Jindal played ball, a little. He issued a tepid statement of support for Landrieu on Nov. 20, before she actually voted to open debate on Reid’s bill, saying it’s “unfair to criticize Sen. Landrieu or the rest of the delegation for fighting to correct this injustice to Louisiana.”

And on Friday, as the Louisiana Purchase controversy raged on, Jindal threw her another bone:

“The bill is awful, but I won’t criticize our congressional delegation for fighting to correct the flawed Medicaid formula that will unfairly cost our state hundreds of millions of dollars in health-care funding if not quickly corrected.”

This was about as much as you’d expect a Democrat senator to get from a Republican governor on the subject of a bill like Reid’s Obamacare, which is a singular affront to conservative principles and also happens to be a major loser with the people of Louisiana. So much so, in fact, that over 15,000 people voted in an online poll for Landrieu’s recall, even though constitutionally the only way to get rid of a senator is impeachment by his or her colleagues, as a response to the Louisiana Purchase fiasco.

So Landrieu, who once threatened to “punch out” President George W. Bush in the aftermath of Katrina, finds herself the object of scorn on national conservative talk radio and throughout Louisiana. With five years left in her term she’s not going anywhere, but she certainly risks the unhappy fate of being the representative of everything Louisianians hate about politicians and particularly Democrats. That didn’t work well for Kathleen Blanco or Bill Jefferson and it won’t work well for Landrieu, either.

What to do? Whine.

From the above-linked Baton Rouge Advocate story:

Landrieu said Friday that she wishes Jindal would be more robust in his defense of her.

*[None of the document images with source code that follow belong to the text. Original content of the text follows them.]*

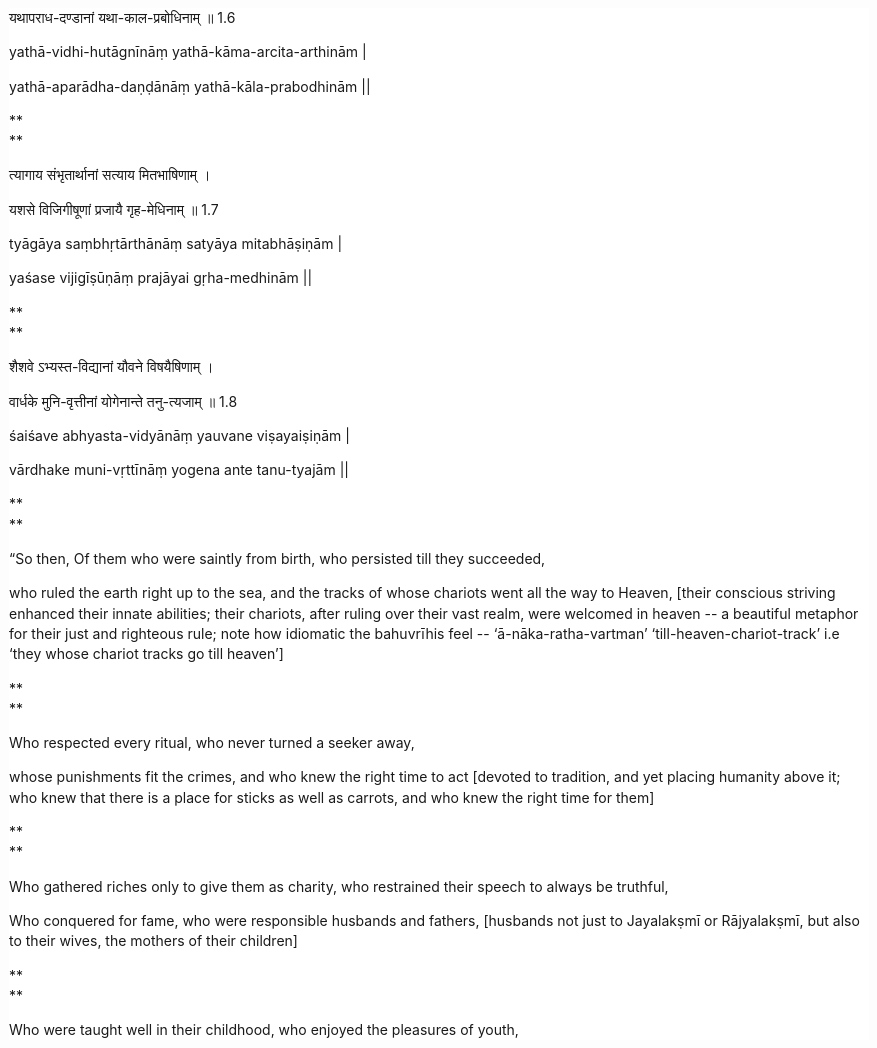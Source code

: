 यथापराध-दण्डानां यथा-काल-प्रबोधिनाम् ॥ 1.6

yathā-vidhi-hutāgnīnāṃ yathā-kāma-arcita-arthinām \|

yathā-aparādha-daṇḍānāṃ yathā-kāla-prabodhinām \|\|

**  
**

त्यागाय संभृतार्थानां सत्याय मितभाषिणाम् ।

यशसे विजिगीषूणां प्रजायै गृह-मेधिनाम् ॥ 1.7

tyāgāya saṃbhṛtārthānāṃ satyāya mitabhāṣiṇām \|

yaśase vijigīṣūṇāṃ prajāyai gṛha-medhinām \|\|

**  
**

शैशवे ऽभ्यस्त-विद्यानां यौवने विषयैषिणाम् ।

वार्धके मुनि-वृत्तीनां योगेनान्ते तनु-त्यजाम् ॥ 1.8

śaiśave abhyasta-vidyānāṃ yauvane viṣayaiṣiṇām \|

vārdhake muni-vṛttīnāṃ yogena ante tanu-tyajām \|\|

**  
**

“So then, Of them who were saintly from birth, who persisted till they succeeded,

who ruled the earth right up to the sea, and the tracks of whose chariots went all the way to Heaven, \[their conscious striving enhanced their innate abilities; their chariots, after ruling over their vast realm, were welcomed in heaven -- a beautiful metaphor for their just and righteous rule; note how idiomatic the bahuvrīhis feel -- ‘ā-nāka-ratha-vartman’ ‘till-heaven-chariot-track’ i.e ‘they whose chariot tracks go till heaven’\]

**  
**

Who respected every ritual, who never turned a seeker away,

whose punishments fit the crimes, and who knew the right time to act \[devoted to tradition, and yet placing humanity above it; who knew that there is a place for sticks as well as carrots, and who knew the right time for them\]

**  
**

Who gathered riches only to give them as charity, who restrained their speech to always be truthful,

Who conquered for fame, who were responsible husbands and fathers, \[husbands not just to Jayalakṣmī or Rājyalakṣmī, but also to their wives, the mothers of their children\]

**  
**

Who were taught well in their childhood, who enjoyed the pleasures of youth,

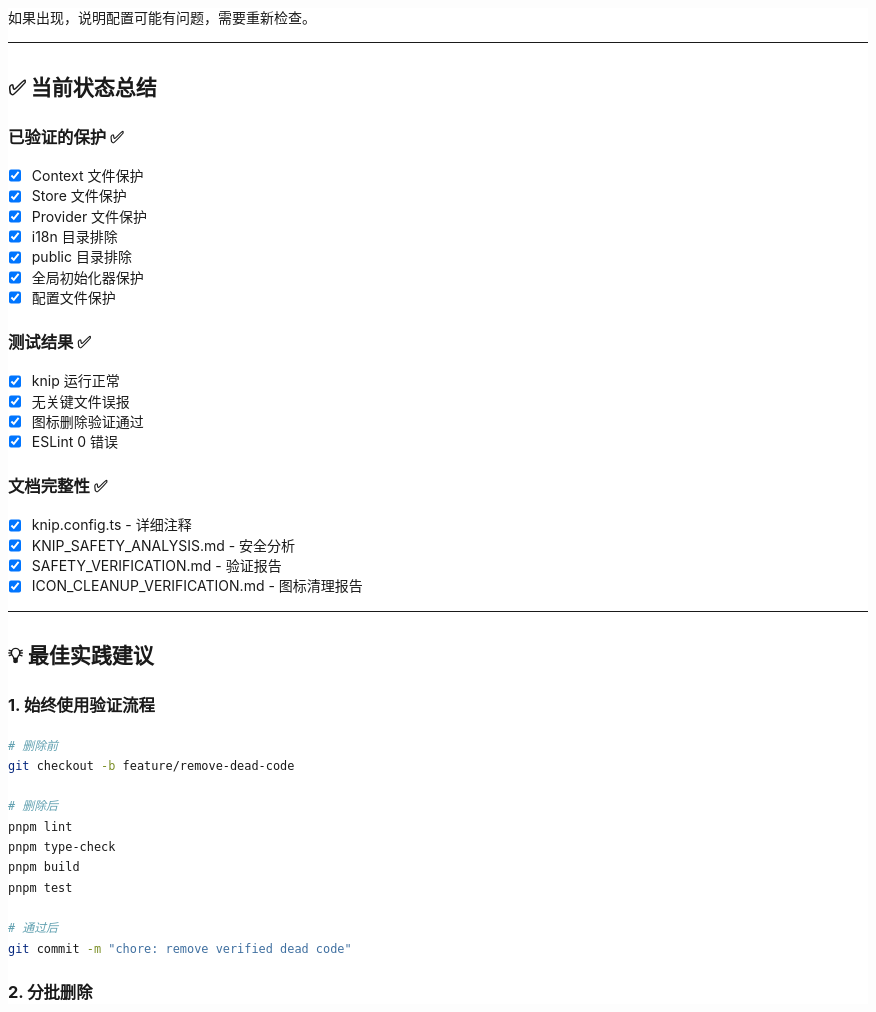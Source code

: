 如果出现，说明配置可能有问题，需要重新检查。

______________________________________________________________________

## ✅ 当前状态总结

### 已验证的保护 ✅

- [x] Context 文件保护
- [x] Store 文件保护
- [x] Provider 文件保护
- [x] i18n 目录排除
- [x] public 目录排除
- [x] 全局初始化器保护
- [x] 配置文件保护

### 测试结果 ✅

- [x] knip 运行正常
- [x] 无关键文件误报
- [x] 图标删除验证通过
- [x] ESLint 0 错误

### 文档完整性 ✅

- [x] knip.config.ts - 详细注释
- [x] KNIP_SAFETY_ANALYSIS.md - 安全分析
- [x] SAFETY_VERIFICATION.md - 验证报告
- [x] ICON_CLEANUP_VERIFICATION.md - 图标清理报告

______________________________________________________________________

## 💡 最佳实践建议

### 1. 始终使用验证流程

```bash
# 删除前
git checkout -b feature/remove-dead-code

# 删除后
pnpm lint
pnpm type-check
pnpm build
pnpm test

# 通过后
git commit -m "chore: remove verified dead code"
```

### 2. 分批删除
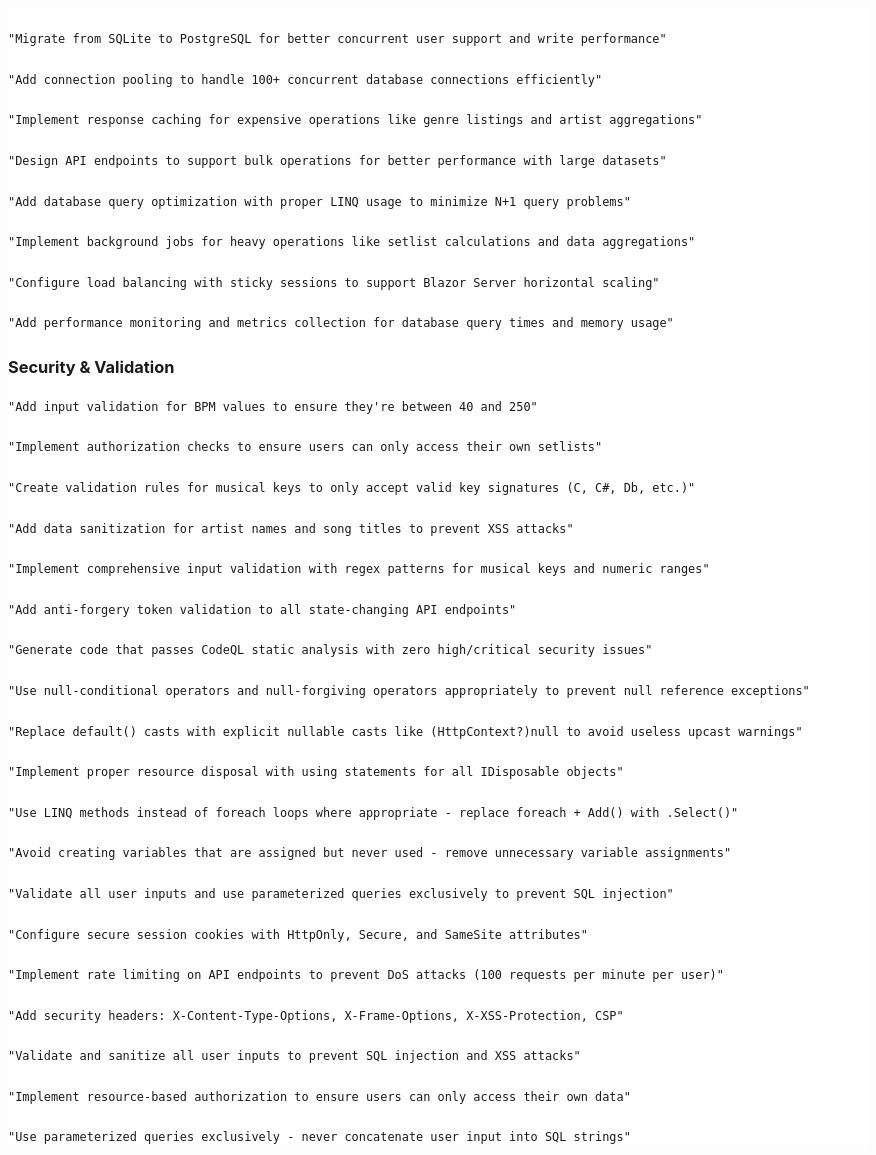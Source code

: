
```

"Migrate from SQLite to PostgreSQL for better concurrent user support and write performance"

"Add connection pooling to handle 100+ concurrent database connections efficiently"

"Implement response caching for expensive operations like genre listings and artist aggregations"

"Design API endpoints to support bulk operations for better performance with large datasets"

"Add database query optimization with proper LINQ usage to minimize N+1 query problems"

"Implement background jobs for heavy operations like setlist calculations and data aggregations"

"Configure load balancing with sticky sessions to support Blazor Server horizontal scaling"

"Add performance monitoring and metrics collection for database query times and memory usage"
```

### Security & Validation

```
"Add input validation for BPM values to ensure they're between 40 and 250"

"Implement authorization checks to ensure users can only access their own setlists"

"Create validation rules for musical keys to only accept valid key signatures (C, C#, Db, etc.)"

"Add data sanitization for artist names and song titles to prevent XSS attacks"

"Implement comprehensive input validation with regex patterns for musical keys and numeric ranges"

"Add anti-forgery token validation to all state-changing API endpoints"

"Generate code that passes CodeQL static analysis with zero high/critical security issues"

"Use null-conditional operators and null-forgiving operators appropriately to prevent null reference exceptions"

"Replace default() casts with explicit nullable casts like (HttpContext?)null to avoid useless upcast warnings"

"Implement proper resource disposal with using statements for all IDisposable objects"

"Use LINQ methods instead of foreach loops where appropriate - replace foreach + Add() with .Select()"

"Avoid creating variables that are assigned but never used - remove unnecessary variable assignments"

"Validate all user inputs and use parameterized queries exclusively to prevent SQL injection"

"Configure secure session cookies with HttpOnly, Secure, and SameSite attributes"

"Implement rate limiting on API endpoints to prevent DoS attacks (100 requests per minute per user)"

"Add security headers: X-Content-Type-Options, X-Frame-Options, X-XSS-Protection, CSP"

"Validate and sanitize all user inputs to prevent SQL injection and XSS attacks"

"Implement resource-based authorization to ensure users can only access their own data"

"Use parameterized queries exclusively - never concatenate user input into SQL strings"
```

“It would have been very helpful. It didn’t happen, and I’m going to move on,” she said…

Landrieu said of Jindal’s Friday statement: “It makes it clear he does support what we’re doing. … I wish the governor was more robust in his defense, but he wasn’t.”

This is laughable stuff. Only Landrieu would read a statement which begins with “the bill is awful” as “support [of] what we’re doing.” So it’s hardly a surprise that she’d be disappointed that Jindal’s “support” wasn’t as “robust” as she’d hoped.

High expectations, indeed. Couple that with a lack of accountability and a disregard for the people of Louisiana – unless the people in question are government employees or wards of the state – and you have our senior senator.

It’s going to be a long five years before Election Day, 2014.